Collection entries
+===+
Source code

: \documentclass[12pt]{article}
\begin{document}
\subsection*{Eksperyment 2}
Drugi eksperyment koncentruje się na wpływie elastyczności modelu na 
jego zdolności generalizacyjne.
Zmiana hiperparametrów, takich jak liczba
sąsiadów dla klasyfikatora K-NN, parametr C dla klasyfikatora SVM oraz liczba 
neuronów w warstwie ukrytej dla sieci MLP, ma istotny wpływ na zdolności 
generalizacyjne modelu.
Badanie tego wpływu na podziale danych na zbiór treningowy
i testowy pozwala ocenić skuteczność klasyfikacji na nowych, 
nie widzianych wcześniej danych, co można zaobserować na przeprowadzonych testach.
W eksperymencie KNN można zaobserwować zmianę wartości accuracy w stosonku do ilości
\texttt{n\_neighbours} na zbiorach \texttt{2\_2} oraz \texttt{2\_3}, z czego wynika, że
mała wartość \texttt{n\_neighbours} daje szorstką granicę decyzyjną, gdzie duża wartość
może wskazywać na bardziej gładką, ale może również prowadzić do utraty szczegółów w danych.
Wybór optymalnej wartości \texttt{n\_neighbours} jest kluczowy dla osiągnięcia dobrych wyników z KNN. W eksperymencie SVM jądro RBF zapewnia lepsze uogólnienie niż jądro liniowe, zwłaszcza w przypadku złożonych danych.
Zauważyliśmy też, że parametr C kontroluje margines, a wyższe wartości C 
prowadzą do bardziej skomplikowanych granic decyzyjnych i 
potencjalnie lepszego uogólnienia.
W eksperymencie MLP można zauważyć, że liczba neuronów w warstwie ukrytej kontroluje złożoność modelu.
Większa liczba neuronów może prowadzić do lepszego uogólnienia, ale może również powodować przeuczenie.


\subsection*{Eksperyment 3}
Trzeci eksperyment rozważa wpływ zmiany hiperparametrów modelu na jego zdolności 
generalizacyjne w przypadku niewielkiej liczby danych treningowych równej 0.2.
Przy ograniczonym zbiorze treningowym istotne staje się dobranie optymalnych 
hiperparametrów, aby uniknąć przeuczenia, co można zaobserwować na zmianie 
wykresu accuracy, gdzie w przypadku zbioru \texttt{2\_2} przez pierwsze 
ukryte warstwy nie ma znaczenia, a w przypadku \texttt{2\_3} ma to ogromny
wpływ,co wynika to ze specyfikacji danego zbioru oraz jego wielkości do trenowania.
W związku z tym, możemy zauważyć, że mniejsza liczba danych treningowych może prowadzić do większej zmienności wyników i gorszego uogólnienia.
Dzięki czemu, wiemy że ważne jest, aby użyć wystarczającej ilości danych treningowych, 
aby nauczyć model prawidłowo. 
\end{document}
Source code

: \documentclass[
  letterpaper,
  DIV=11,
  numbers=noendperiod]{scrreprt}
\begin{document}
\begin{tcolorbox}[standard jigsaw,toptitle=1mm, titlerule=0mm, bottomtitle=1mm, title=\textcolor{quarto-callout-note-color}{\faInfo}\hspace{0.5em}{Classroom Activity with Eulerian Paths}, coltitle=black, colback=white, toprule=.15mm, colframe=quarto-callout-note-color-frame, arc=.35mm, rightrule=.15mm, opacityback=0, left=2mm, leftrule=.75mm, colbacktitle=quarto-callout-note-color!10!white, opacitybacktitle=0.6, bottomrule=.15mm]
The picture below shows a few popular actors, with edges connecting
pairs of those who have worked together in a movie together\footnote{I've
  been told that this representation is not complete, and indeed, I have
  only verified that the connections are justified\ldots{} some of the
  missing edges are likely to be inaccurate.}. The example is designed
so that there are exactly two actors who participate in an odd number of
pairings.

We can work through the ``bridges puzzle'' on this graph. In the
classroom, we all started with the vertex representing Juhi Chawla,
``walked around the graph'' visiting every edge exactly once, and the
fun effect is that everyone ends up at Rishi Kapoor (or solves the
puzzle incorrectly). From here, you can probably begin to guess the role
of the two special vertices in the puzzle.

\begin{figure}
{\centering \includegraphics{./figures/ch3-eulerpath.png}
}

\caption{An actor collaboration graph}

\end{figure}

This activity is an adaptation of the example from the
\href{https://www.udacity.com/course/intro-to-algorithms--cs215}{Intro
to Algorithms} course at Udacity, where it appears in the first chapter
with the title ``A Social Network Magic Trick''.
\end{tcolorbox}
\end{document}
+===+
**Your assignment:**
Report the total of lines above containing the string "danych", and write nothing besides it.

**Answer box:**
7